Monday, May 21, 2012

Utopians and murder

Matt Ridley wrote how "Red Tape Hobbles a Harvest of Life-Saving Rice" in this weekend's WSJ.  This is how he finishes:
"Golden rice"—with two extra genes to make beta-carotene, the raw material for vitamin A—was a technical triumph, identical to ordinary rice except in color. Painstaking negotiations led to companies waiving their patent rights so the plant could be grown and regrown free by anybody.


Yet today, 14 years later, it still has not been licensed to growers anywhere in the world.
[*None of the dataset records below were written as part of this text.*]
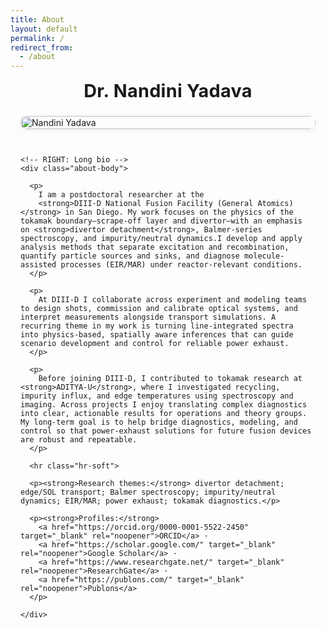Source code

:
 ```yaml
---
title: About
layout: default
permalink: /
redirect_from:
  - /about
---
```



<style>
/* ====== Clean About layout (like the screenshot) ====== */
.about-wrap{
  max-width: 1100px; margin: 0 auto; padding: 0 1rem 2rem;
}
.about-title{
  text-align: center; font-size: clamp(1.8rem, 2.6vw, 2.4rem);
  font-weight: 700; letter-spacing:.01em; margin: .2rem 0 1.4rem;
}
.about-grid{
  display:grid; grid-template-columns: 360px 1fr; gap: 28px; align-items:start;
}
@media (max-width: 980px){ .about-grid{ grid-template-columns:1fr; } }

.about-photo img{
  width:100%; height:auto; display:block; border-radius:10px;
  box-shadow: 0 2px 10px rgba(0,0,0,.06);
}

/* readable paragraphs like the example */
.about-body p{
  margin: .75rem 0; line-height: 1.7; font-size: 1.02rem; color:#222;
}
.about-body a{ color:#0d3ea9; font-weight:600; text-decoration: underline; }
.about-body strong{ font-weight:700; }
.about-body em{ font-style: italic; }

/* optional subtle divider between main paragraphs and the list below */
.hr-soft{ height:1px; background:#e6e6e6; border:0; margin: 1.4rem 0; }
</style>

<div class="about-wrap">
  <h1 class="about-title">Dr. Nandini Yadava</h1>

  <div class="about-grid">
    <!-- LEFT: Photo -->
    <div class="about-photo">
      <!-- Put your image here -->
      <img src="{{ site.baseurl }}/assets/image/Nandini_Yadava.jpg" alt="Nandini Yadava">
    </div>

    <!-- RIGHT: Long bio -->
    <div class="about-body">

      <p>
        I am a postdoctoral researcher at the
        <strong>DIII-D National Fusion Facility (General Atomics)</strong> in San Diego. My work focuses on the physics of the tokamak boundary—scrape-off layer and divertor—with an emphasis on <strong>divertor detachment</strong>, Balmer-series spectroscopy, and impurity/neutral dynamics.I develop and apply analysis methods that separate excitation and recombination, quantify particle sources and sinks, and diagnose molecule-assisted processes (EIR/MAR) under reactor-relevant conditions.
      </p>

      <p>
        At DIII-D I collaborate across experiment and modeling teams to design shots, commission and calibrate optical systems, and interpret measurements alongside transport simulations. A recurring theme in my work is turning line-integrated spectra into physics-based, spatially aware inferences that can guide scenario development and control for reliable power exhaust.
      </p>

      <p>
        Before joining DIII-D, I contributed to tokamak research at <strong>ADITYA-U</strong>, where I investigated recycling, impurity influx, and edge temperatures using spectroscopy and imaging. Across projects I enjoy translating complex diagnostics into clear, actionable results for operations and theory groups. My long-term goal is to help bridge diagnostics, modeling, and control so that power-exhaust solutions for future fusion devices are robust and repeatable.
      </p>

      <hr class="hr-soft">

      <p><strong>Research themes:</strong> divertor detachment; edge/SOL transport; Balmer spectroscopy; impurity/neutral dynamics; EIR/MAR; power exhaust; tokamak diagnostics.</p>

      <p><strong>Profiles:</strong>
        <a href="https://orcid.org/0000-0001-5522-2450" target="_blank" rel="noopener">ORCID</a> ·
        <a href="https://scholar.google.com/" target="_blank" rel="noopener">Google Scholar</a> ·
        <a href="https://www.researchgate.net/" target="_blank" rel="noopener">ResearchGate</a> ·
        <a href="https://publons.com/" target="_blank" rel="noopener">Publons</a>
      </p>

    </div>
  </div>
</div>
The reason is regulatory red tape deliberately imposed to appease the opponents of genetic modification, which Adrian Dubock, head of the golden rice project, describes as "a witch-hunt for suspected theoretical environmental problems...[because] many activist NGOs thought that genetically engineered crops should be opposed as part of their anti-globalization agenda."

It is surprising to find that an effective solution to the problem consistently rated by experts as the poor world's highest priority has been stubbornly opposed by so many pressure groups supposedly acting on behalf of the poor.
Utopians with an earth-bound agenda can be murderous.  This is an old story.

It is, of course, ironic that libertarians are routinely described as utopian.  But they are little more than Smithians, who want to take humans as they are, and who seek institutions (property rights and competition) that channel the impulses of humans as they are.

This means fewer laws, less politics, fewer visionaries, less coercion by majorities.  That's far less likely to be murderous.

Strong words, but take it from Ridley:
Vitamin A deficiency affects the immune system, leading to illness and frequently to blindness. It probably causes more deaths than malaria, HIV or tuberculosis, killing as many people every single day as the Fukushima tsunami. It can be solved by eating green vegetables and meat, but for many poor Asians, who can afford only rice, that remains an impossible dream. To deal with the problem, "biofortification" with genetically modified food plants is 1/10th as costly as dietary supplements.